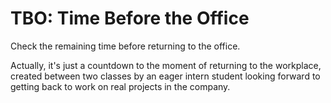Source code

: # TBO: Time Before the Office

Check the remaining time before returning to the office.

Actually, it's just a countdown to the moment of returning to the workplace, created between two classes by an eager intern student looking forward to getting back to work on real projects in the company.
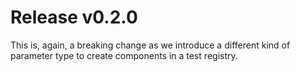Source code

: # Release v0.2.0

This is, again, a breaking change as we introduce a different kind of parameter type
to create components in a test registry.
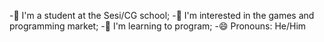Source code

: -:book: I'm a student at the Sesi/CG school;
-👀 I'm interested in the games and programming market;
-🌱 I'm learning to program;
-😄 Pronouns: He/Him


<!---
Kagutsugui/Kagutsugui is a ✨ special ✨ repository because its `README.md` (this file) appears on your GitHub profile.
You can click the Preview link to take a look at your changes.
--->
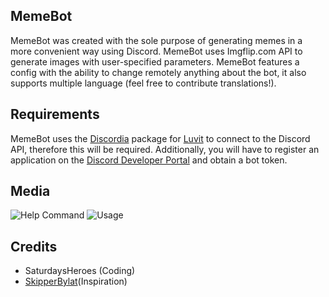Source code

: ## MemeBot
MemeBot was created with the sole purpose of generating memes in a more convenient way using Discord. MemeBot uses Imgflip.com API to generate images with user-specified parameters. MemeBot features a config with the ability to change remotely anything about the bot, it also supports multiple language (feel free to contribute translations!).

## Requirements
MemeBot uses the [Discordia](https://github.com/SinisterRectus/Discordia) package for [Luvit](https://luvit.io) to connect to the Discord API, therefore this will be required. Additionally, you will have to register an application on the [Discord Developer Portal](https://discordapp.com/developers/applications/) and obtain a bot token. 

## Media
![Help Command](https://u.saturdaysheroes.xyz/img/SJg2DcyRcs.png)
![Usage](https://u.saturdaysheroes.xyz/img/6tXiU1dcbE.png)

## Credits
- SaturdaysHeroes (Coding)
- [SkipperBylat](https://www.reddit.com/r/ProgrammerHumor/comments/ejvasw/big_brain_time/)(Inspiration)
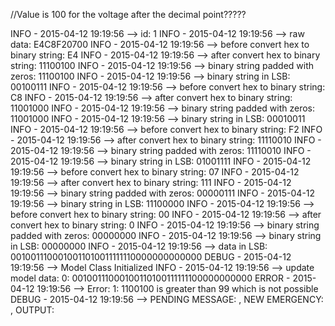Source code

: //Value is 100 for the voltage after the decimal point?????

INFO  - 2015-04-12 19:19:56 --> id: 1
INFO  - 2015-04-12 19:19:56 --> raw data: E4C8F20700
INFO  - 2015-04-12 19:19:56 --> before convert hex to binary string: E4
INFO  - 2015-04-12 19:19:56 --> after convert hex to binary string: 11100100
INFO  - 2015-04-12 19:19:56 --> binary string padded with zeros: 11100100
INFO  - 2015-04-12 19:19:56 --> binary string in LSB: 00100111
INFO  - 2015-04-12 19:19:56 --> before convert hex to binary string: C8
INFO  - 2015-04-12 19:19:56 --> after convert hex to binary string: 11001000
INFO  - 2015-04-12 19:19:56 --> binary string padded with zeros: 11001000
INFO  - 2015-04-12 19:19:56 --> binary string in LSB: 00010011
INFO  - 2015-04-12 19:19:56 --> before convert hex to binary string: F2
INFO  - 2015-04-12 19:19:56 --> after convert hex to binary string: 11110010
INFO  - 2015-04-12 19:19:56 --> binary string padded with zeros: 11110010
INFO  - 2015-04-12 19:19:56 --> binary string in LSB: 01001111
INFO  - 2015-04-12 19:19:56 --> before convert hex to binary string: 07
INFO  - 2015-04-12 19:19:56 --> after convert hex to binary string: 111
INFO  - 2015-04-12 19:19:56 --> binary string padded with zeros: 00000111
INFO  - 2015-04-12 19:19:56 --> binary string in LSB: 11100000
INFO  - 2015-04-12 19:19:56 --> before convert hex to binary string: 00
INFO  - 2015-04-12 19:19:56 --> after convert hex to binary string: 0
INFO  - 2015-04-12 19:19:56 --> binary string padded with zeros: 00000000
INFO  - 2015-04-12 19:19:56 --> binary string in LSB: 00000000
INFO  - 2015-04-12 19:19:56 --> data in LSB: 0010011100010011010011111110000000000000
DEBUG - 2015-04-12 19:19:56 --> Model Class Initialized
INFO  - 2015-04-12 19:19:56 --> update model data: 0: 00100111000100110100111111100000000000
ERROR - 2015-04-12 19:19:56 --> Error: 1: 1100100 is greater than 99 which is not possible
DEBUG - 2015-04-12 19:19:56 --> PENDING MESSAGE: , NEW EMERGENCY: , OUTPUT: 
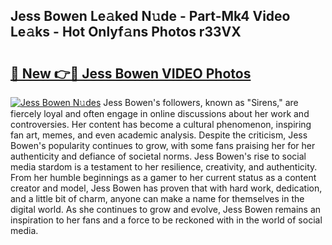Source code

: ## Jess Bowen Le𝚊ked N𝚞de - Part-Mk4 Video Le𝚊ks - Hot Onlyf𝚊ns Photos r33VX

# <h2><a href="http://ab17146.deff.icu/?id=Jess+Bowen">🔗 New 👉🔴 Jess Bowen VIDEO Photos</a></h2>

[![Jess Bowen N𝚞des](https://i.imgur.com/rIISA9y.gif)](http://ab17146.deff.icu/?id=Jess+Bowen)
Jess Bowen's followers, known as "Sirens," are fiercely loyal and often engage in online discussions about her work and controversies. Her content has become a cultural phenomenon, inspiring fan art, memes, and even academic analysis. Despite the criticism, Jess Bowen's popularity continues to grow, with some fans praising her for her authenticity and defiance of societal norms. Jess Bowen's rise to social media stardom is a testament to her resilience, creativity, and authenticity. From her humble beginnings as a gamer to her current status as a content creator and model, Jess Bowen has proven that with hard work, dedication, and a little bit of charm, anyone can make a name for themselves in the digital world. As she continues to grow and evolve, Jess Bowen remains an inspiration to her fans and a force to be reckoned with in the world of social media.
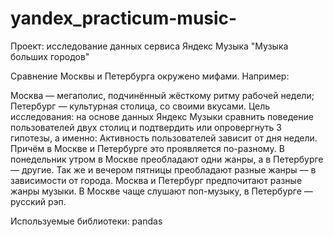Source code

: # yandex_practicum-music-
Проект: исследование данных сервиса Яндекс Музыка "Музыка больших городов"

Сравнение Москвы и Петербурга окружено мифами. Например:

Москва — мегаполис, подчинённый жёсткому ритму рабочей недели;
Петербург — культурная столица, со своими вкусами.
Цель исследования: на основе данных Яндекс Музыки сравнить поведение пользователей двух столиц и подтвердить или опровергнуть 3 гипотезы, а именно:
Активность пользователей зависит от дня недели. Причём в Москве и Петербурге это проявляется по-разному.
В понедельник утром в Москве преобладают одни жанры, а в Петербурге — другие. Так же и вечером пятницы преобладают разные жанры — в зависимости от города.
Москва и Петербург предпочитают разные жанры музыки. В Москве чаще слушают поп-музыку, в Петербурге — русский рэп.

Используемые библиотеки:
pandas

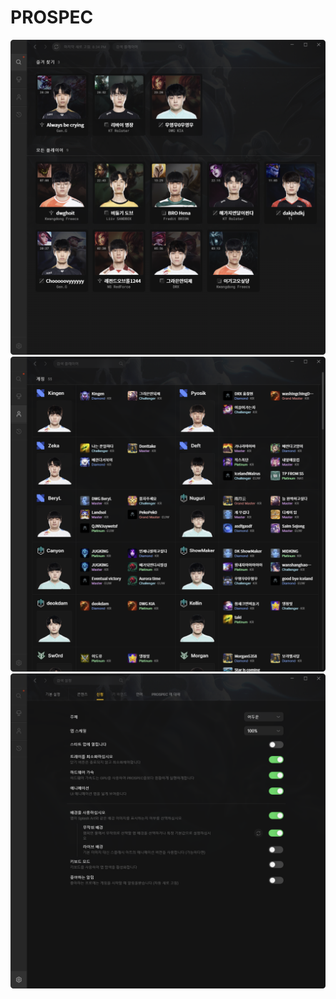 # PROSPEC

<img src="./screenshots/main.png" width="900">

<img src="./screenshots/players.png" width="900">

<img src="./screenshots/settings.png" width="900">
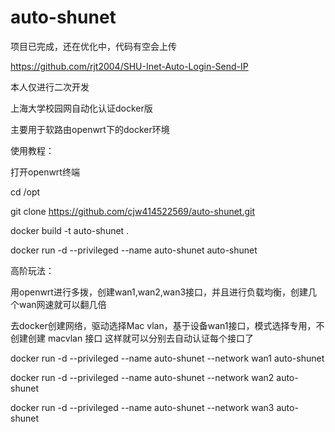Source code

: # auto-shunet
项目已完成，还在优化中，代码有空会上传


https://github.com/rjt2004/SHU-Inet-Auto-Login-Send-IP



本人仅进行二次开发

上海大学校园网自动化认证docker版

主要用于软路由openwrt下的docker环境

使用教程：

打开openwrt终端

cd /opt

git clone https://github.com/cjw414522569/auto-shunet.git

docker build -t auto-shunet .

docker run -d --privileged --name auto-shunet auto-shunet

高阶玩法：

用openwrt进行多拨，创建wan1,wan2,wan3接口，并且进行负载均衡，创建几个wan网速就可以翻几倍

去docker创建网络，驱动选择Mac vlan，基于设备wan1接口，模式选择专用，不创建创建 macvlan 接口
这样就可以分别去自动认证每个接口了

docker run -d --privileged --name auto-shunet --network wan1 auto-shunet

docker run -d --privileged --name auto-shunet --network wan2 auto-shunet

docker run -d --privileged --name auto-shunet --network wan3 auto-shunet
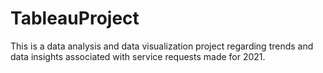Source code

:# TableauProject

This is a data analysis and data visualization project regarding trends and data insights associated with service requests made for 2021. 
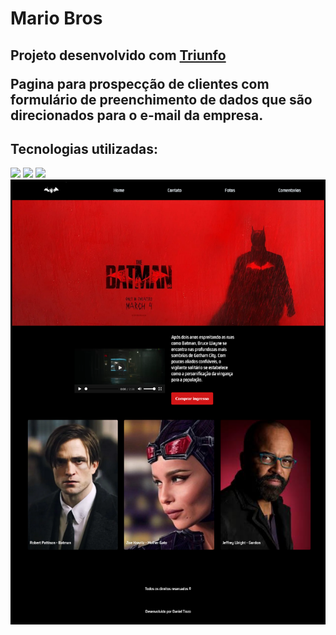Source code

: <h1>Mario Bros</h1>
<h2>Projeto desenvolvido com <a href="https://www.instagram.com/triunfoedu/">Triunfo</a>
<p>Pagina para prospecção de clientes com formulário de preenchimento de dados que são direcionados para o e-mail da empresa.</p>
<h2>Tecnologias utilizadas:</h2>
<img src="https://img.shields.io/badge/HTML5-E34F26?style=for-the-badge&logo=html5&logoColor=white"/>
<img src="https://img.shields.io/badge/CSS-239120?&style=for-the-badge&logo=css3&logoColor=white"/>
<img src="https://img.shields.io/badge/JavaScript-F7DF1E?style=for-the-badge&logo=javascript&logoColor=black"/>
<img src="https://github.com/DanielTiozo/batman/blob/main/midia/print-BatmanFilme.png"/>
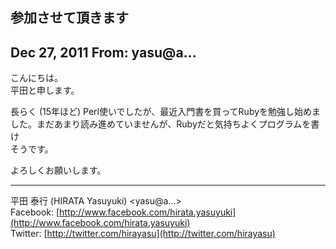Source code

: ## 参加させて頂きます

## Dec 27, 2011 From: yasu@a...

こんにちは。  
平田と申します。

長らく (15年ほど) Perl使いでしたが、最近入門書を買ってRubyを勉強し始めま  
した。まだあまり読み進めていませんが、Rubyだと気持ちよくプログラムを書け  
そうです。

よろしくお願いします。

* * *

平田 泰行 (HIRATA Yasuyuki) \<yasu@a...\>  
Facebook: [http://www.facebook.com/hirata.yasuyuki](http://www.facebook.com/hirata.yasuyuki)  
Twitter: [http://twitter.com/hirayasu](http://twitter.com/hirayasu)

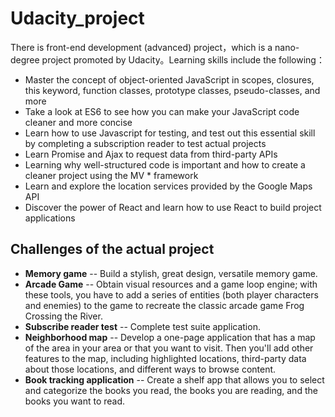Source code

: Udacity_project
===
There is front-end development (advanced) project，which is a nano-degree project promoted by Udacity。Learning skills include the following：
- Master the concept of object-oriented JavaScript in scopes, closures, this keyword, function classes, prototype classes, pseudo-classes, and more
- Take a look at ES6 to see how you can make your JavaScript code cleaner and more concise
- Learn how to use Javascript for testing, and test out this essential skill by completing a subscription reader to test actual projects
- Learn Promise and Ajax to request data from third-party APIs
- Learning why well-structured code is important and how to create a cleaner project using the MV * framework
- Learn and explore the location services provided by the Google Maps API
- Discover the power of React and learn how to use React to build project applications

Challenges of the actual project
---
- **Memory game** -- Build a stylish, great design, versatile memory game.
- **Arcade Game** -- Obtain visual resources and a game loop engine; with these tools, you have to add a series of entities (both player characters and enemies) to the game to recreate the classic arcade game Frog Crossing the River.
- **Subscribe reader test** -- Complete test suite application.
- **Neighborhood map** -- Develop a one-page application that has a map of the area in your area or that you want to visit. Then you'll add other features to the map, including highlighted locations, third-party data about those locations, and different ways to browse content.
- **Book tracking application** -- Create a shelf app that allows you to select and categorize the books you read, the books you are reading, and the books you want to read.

→ **AIM OF THE TASK**
Please print, exactly as given, the lines running from the beginning of the listing through the line containing "19:19:56 --> id: 1", omitting each picture.

→ **ANSWER TO THIS EXERCISE**
Source code

: # TBO: Time Before the Office

Check the remaining time before returning to the office.

Actually, it's just a countdown to the moment of returning to the workplace, created between two classes by an eager intern student looking forward to getting back to work on real projects in the company.
Source code

: # Release v0.2.0

This is, again, a breaking change as we introduce a different kind of parameter type
to create components in a test registry.
Source code

: -:book: I'm a student at the Sesi/CG school;
-👀 I'm interested in the games and programming market;
-🌱 I'm learning to program;
-😄 Pronouns: He/Him


<!---
Kagutsugui/Kagutsugui is a ✨ special ✨ repository because its `README.md` (this file) appears on your GitHub profile.
You can click the Preview link to take a look at your changes.
--->
Source code

: ## MemeBot
MemeBot was created with the sole purpose of generating memes in a more convenient way using Discord. MemeBot uses Imgflip.com API to generate images with user-specified parameters. MemeBot features a config with the ability to change remotely anything about the bot, it also supports multiple language (feel free to contribute translations!).

## Requirements
MemeBot uses the [Discordia](https://github.com/SinisterRectus/Discordia) package for [Luvit](https://luvit.io) to connect to the Discord API, therefore this will be required. Additionally, you will have to register an application on the [Discord Developer Portal](https://discordapp.com/developers/applications/) and obtain a bot token. 

## Media
![Help Command](https://u.saturdaysheroes.xyz/img/SJg2DcyRcs.png)
![Usage](https://u.saturdaysheroes.xyz/img/6tXiU1dcbE.png)

## Credits
- SaturdaysHeroes (Coding)
- [SkipperBylat](https://www.reddit.com/r/ProgrammerHumor/comments/ejvasw/big_brain_time/)(Inspiration)
Source code

: //Value is 100 for the voltage after the decimal point?????

INFO  - 2015-04-12 19:19:56 --> id: 1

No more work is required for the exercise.